The financial battle over Herbalife slogs along as Bill Ackman and his firm, Pershing Square, settle in for the long haul in order to cash in on a $1 billion bet that the health drink company’s shares will tank. After Herbalife’s shares sank to just under $50 in March on the announcement of a Federal Trade Commission (FTC) investigation, the company’s shares now stand at $65.16. The short sale position taken by Pershing must be covered at some point and Ackman announced that 40 percent was covered last year with additional “put” or sale options subsequently acquired. The date for a final reckoning is unclear. If Ackman and Pershing are going to profit from the large bet against the fortunes of the health drink company, they will probably need some help from the FTC or significant negative results from company operations.
Ackman alleges that the health drink company is a pyramid scheme designed to separate lower and middle income participants from their money. A documentary produced by Pershing highlights the plight of several of them. The documentary notes the pressure placed on Herbalife “members” to purchase the product themselves in order to succeed. The company contends it offers a business opportunity for its members to grow a business using their sales techniques and products. With any direct sales organization offering financial incentives or commissions for recruitment, some amount of suspicion arises because the number of new members available at the bottom will eventually dwindle. For Herbalife, about half of its members who previously qualified for bonuses drop out each year. Ackman contends that the company induces women to put up their own funds to buy a substantial amount of the products in hopes of sales, and that a significant amount of the company’s revenues are ill gotten gains from women who will never be able to sell enough of the product to even cover their costs.
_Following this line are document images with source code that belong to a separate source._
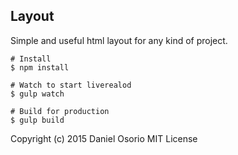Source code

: ## Layout

Simple and useful html layout for any kind of project.

```shell
# Install
$ npm install

# Watch to start liverealod
$ gulp watch

# Build for production
$ gulp build
```

Copyright (c) 2015 Daniel Osorio
MIT License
For its part, the company does not keep detailed records of the subsequent sales by members to know how the products are used. The president of Herbalife, Des Walsh, when questioned, appears to avoid the issue and expresses no real desire to change product tracking to confirm the identity of actual product end users. As most other companies around the globe want more and more data regarding customer identity and tastes, the health drink company appears to remain comfortable knowing less.
As the Herbalife financial battle slogs on, the FTC investigation rumbles forward as well. The finger pointing and accusations going back and forth have also resulted in Securities and Exchange Commission (SEC) investigations into the timing of certain events. The federal investigators are reportedly checking into Pershing tipping off other investors prior to negative information on the health drink company going public so the others might profit. While questions have been raised, no evidence of wrongdoing has turned up and Pershing denies any impermissible leaks. The federal investigators are also looking at the activities of the investment companies founded by George Soros and Carl Icahn, which acquired larger positions in Herbalife stock on the other side of Ackman’s bet.
The FTC does not have a strong track record of prosecuting pyramid schemes. The government agency has only leveled charges against five companies as running pyramid operations since 2001. In one bit of good news for Ackman and Pershing, the FBI is now investigating how Herbalife does business. In all likelihood, the Herbalife financial battle will continue to slog along as Ackman fires more ammo and the company fires back. Even if the company manages to rid itself of the FTC investigation, suspicions will continue until Herbalife is more forthcoming with information regarding who buys its products for actual use.